Pasta is a favorite of mine to prepare. It is so simple, yet so delicious! We all have a certain flair when it comes to making pasta but there is something we can probably all agree on, drain the pasta before you eat it.
Any home with a kitchen will have a colander sitting on a shelf. The pasta is drained in a colander and the cooking water is discarded. We’ve all been guilty of this, but it’s time to finally put an end to this terrible practice.
Some people call the murky pasta water that usually goes down the drain “liquid gold.” You can put it to use for something besides cooking pasta. The sauce that goes over the noodles can benefit from it.
When cooking the pasta, the starch from the noodles is released and goes into the water. That’s one of the causes of its hazy look. You might think it can’t be put to any other good use, but you’d be wrong.
What is it that makes pasta absolutely fantastic when it is on the table? This dish is a crowd pleaser because of the sauce, which should be silky smooth and of the ideal consistency. The pasta cooking liquid can be used as an emulsifier. Here are some of the reasons why:
The sauce’s flavor and reaction to other ingredients are both affected by the emulsification process. This method is useful for preventing the oil and water from separating and creating a pool beneath the sauce. In other words, the pasta acts as a vehicle for the delicious filling and complements it perfectly.

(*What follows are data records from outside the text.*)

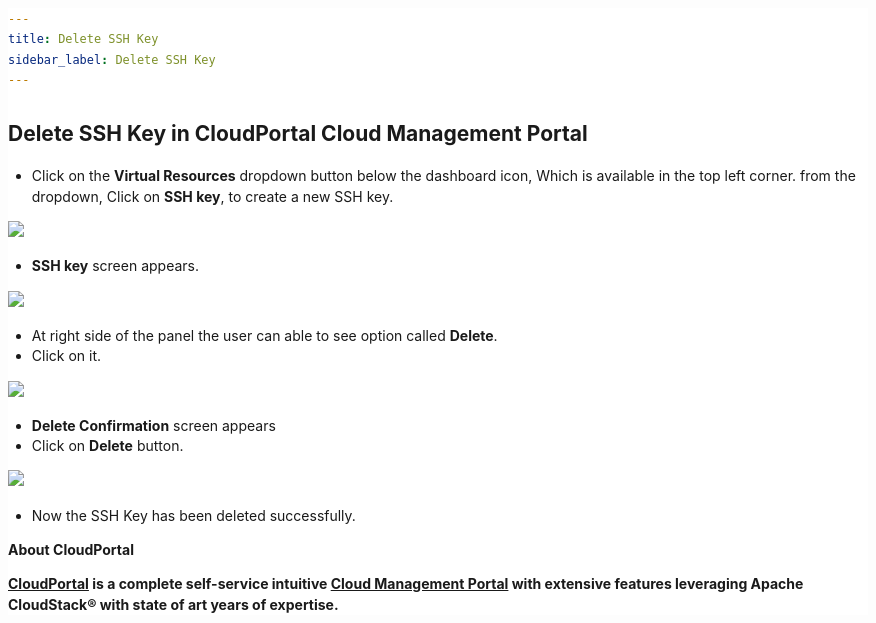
 ```yaml
---
title: Delete SSH Key
sidebar_label: Delete SSH Key
---
```


## Delete SSH Key in CloudPortal Cloud Management Portal

- Click on the **Virtual Resources** dropdown button below the dashboard icon, Which is available in the top left corner. from the dropdown, Click on **SSH key**, to create a new SSH key.

<img src="/help/img/SSHkeymanager/1SSHkeymanager-CloudPortalCloudManagementPortal.png" width="90%"/>

- **SSH key** screen appears.

<img src="/help/img/uploadssh/1DeleteSSHkey-CloudPortalCloudManagementPortal.png" width="90%"/>

- At right side of the panel the user can able to see option called **Delete**.
- Click on it.

<img src="/help/img/uploadssh/2DeleteSSHkey-CloudPortalCloudManagementPortal.png" width="90%"/>

- **Delete Confirmation** screen appears
- Click on **Delete** button.

<img src="/help/img/uploadssh/3DeleteSSHkey-CloudPortalCloudManagementPortal.png" width="90%"/>

- Now the SSH Key has been deleted successfully.

**About CloudPortal**

**[CloudPortal](https://www.CloudPortal.com/watch?v=nyV8oE3dfXs) is a complete self-service intuitive [Cloud Management Portal](https://www.CloudPortal.com/) with extensive features leveraging Apache CloudStack® with state of art years of expertise.**
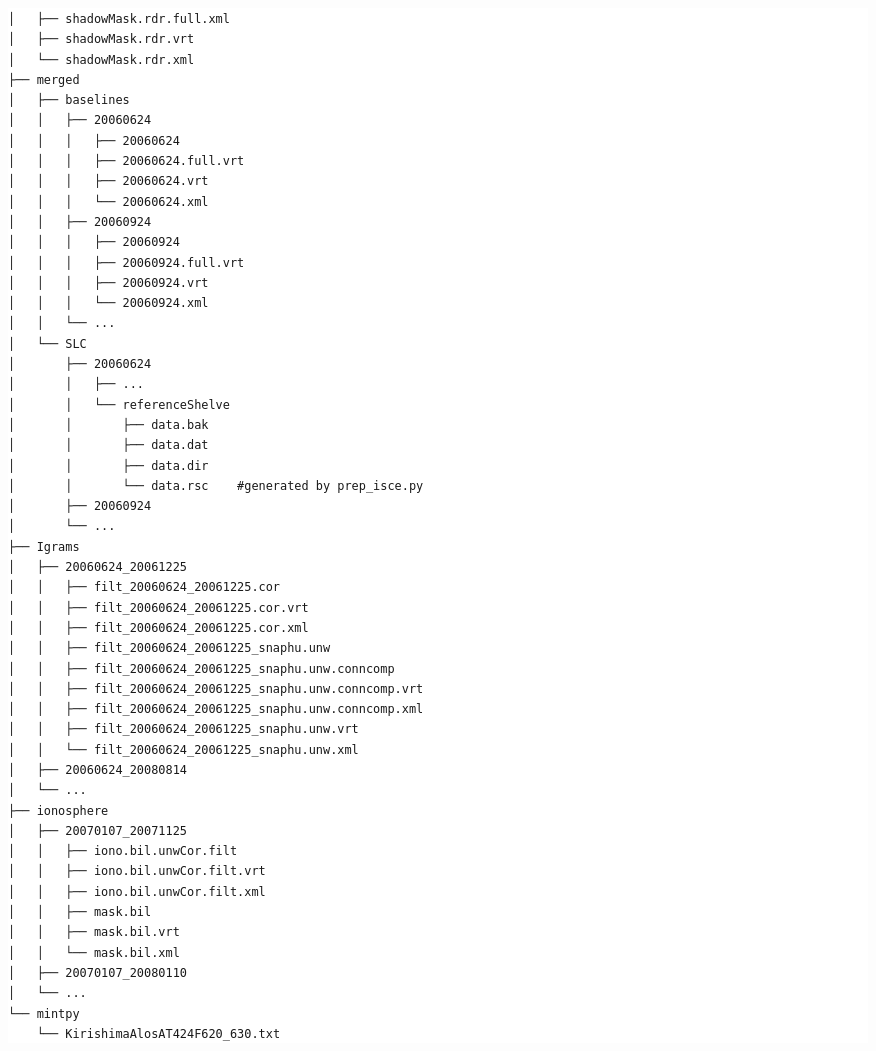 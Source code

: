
 ```
│   ├── shadowMask.rdr.full.xml
│   ├── shadowMask.rdr.vrt
│   └── shadowMask.rdr.xml
├── merged
│   ├── baselines
│   │   ├── 20060624
│   │   │   ├── 20060624
│   │   │   ├── 20060624.full.vrt
│   │   │   ├── 20060624.vrt
│   │   │   └── 20060624.xml
│   │   ├── 20060924
│   │   │   ├── 20060924
│   │   │   ├── 20060924.full.vrt
│   │   │   ├── 20060924.vrt
│   │   │   └── 20060924.xml
│   │   └── ...
│   └── SLC
│       ├── 20060624
│       │   ├── ...
│       │   └── referenceShelve
│       │       ├── data.bak
│       │       ├── data.dat
│       │       ├── data.dir
│       │       └── data.rsc    #generated by prep_isce.py
│       ├── 20060924
│       └── ...
├── Igrams
│   ├── 20060624_20061225
│   │   ├── filt_20060624_20061225.cor
│   │   ├── filt_20060624_20061225.cor.vrt
│   │   ├── filt_20060624_20061225.cor.xml
│   │   ├── filt_20060624_20061225_snaphu.unw
│   │   ├── filt_20060624_20061225_snaphu.unw.conncomp
│   │   ├── filt_20060624_20061225_snaphu.unw.conncomp.vrt
│   │   ├── filt_20060624_20061225_snaphu.unw.conncomp.xml
│   │   ├── filt_20060624_20061225_snaphu.unw.vrt
│   │   └── filt_20060624_20061225_snaphu.unw.xml
│   ├── 20060624_20080814
│   └── ...
├── ionosphere
│   ├── 20070107_20071125
│   │   ├── iono.bil.unwCor.filt
│   │   ├── iono.bil.unwCor.filt.vrt
│   │   ├── iono.bil.unwCor.filt.xml
│   │   ├── mask.bil
│   │   ├── mask.bil.vrt
│   │   └── mask.bil.xml
│   ├── 20070107_20080110
│   └── ...
└── mintpy
    └── KirishimaAlosAT424F620_630.txt
```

If you add a ladle full of water to the sauce, it will do more than combining the water and oil. No additional cornstarch, flour, or cream is required because the sauce will thicken as it cooks. It improves the flavor of your sauce without masking it.
For the vast majority of pasta cooks, this is an entirely novel idea. Unless, of course, you count professional cooks among the group. They’ve been using this technique to make tasty pasta dishes for years.
What’s the point, if it doesn’t matter anyway? An experiment published on Serious Eats suggests that this is the case. They planned to find out if individuals could distinguish between a sauce prepared traditionally and one prepared with pasta water. The winner was clearly the one made with pasta water.
Keep the following in mind before you go whipping up a batch of pasta with your newfound expertise:
First, you shouldn’t put oil in the water for the pasta because doing so makes the water greasy and the noodles more likely to stick together. It’s a common misconception that this will prevent the pasta from sticking together, but it doesn’t.
If you’re going to boil the pasta, use a pot large enough to hold all of the water. Use 3 liters of water for every 250 grams of pasta.
Cease Draining — There is no need to rinse the pasta in the sink. After they’re done cooking, fish them out of the water with a pasta fork or tongs. The sauce can be transformed into something truly delicious by adding some of the water.
Fourth, if your pot has a strainer, use it; otherwise, when the noodles are done cooking, simply lift the lid. Conveniently, the liquid gold will be abandoned.
These guidelines are not only useful when preparing pasta, but also brown rice, lentils, and beans, all of which are starchy foods. Now is the time to perfect your recipes.